Despite being presented with breakthroughs in declarative programming, Box said Gates’ first question on most every new declarative technology put before him is: “Can I write PowerPoint in it?”
Box said he wrote his Lang. NET presentation in Microsoft declarative technology including XAML (Extensible Application Markup Language) to give an indication of where the company is going toward applying ease of use into the company’s tooling.
“It would be great to have an XAML-based schema language with run-time support for it,” he said.
The Two-Beer Test
However, Microsoft’s current offerings don’t cut it for simplicity, Box said. “Right now it doesn’t pass my two-beer test,” he said. “I didn’t have two beers before the talk so I was able to do this. If I had had two beers, I would not have been able to write that XAML. Ultimately, we want things to pass that two-beer test.”

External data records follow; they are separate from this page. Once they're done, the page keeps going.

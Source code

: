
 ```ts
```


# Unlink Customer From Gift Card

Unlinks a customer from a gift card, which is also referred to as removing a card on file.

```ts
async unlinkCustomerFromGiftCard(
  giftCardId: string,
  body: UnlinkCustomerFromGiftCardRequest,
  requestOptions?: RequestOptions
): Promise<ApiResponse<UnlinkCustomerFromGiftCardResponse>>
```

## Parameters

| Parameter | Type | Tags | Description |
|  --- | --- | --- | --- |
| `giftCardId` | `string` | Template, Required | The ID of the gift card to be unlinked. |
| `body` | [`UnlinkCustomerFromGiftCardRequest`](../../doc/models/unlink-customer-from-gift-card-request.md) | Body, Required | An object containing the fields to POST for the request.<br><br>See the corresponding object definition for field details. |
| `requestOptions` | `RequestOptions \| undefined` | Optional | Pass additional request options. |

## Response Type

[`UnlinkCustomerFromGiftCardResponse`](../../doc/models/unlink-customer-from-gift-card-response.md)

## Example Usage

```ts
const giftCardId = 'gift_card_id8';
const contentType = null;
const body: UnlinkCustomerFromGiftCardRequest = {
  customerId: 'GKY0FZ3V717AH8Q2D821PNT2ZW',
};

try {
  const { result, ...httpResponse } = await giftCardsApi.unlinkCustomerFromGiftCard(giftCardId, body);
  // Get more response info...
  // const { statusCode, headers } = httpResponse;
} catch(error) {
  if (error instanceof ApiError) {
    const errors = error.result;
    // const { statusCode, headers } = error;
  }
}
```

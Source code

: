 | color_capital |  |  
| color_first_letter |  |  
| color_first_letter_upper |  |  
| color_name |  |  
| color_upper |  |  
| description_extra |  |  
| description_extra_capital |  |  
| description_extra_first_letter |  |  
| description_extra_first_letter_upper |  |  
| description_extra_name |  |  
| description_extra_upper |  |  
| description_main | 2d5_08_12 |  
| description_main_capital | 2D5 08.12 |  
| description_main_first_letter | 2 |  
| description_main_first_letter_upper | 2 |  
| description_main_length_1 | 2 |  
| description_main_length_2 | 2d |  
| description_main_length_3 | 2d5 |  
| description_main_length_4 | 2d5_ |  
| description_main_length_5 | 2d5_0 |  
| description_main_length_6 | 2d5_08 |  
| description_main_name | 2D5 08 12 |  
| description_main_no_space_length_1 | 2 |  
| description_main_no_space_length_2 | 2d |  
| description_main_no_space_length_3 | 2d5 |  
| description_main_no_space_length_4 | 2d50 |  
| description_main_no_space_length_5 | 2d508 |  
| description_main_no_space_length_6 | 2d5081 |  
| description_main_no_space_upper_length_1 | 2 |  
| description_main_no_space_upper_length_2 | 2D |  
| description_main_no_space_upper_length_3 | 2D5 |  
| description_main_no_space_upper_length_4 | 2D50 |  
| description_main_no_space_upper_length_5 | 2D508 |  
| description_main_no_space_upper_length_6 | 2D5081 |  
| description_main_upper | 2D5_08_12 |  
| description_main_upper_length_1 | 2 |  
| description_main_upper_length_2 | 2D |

“Think Excel,” said Robert Wahbe, corporate vice president of Microsoft’s Connected Systems Division, in an interview with eWEEK following the October launch of Oslo at Microsoft’s SOA and Business Process conference. Wahbe said Microsoft’s new modeling tools will be as simple to use as using the company’s Excel spreadsheet.
Microsoft’s foray into modeling will be broad-based, and for some will represent an alternative to IBM’s Rational modeling technology, which many users have described as heavy and complex. Yet, Microsoft faces its own issues regarding complexity with its tooling.
Jon Rauschenberger, chief technology officer at Clarity Consulting, said he is encouraged by what he’s heard about Emacs.Net.
“I will say that in many ways Visual Studio has grown into a tool that’s far too large and complex for a wide range of development needs,” Rauschenberger said. “If I need to write a quick managed console app to solve a problem, it would be wonderful to have a lighter-weight alternative to the multi-gig footprint that Visual Studio has evolved into. I don’t know if that’s the direction they are heading in, but it is one that I and our customers would welcome.”
Microsoft’s Kawasaki said he views the broad-based Oslo strategy as a large investment for the company akin to the announcement of .Net years ago.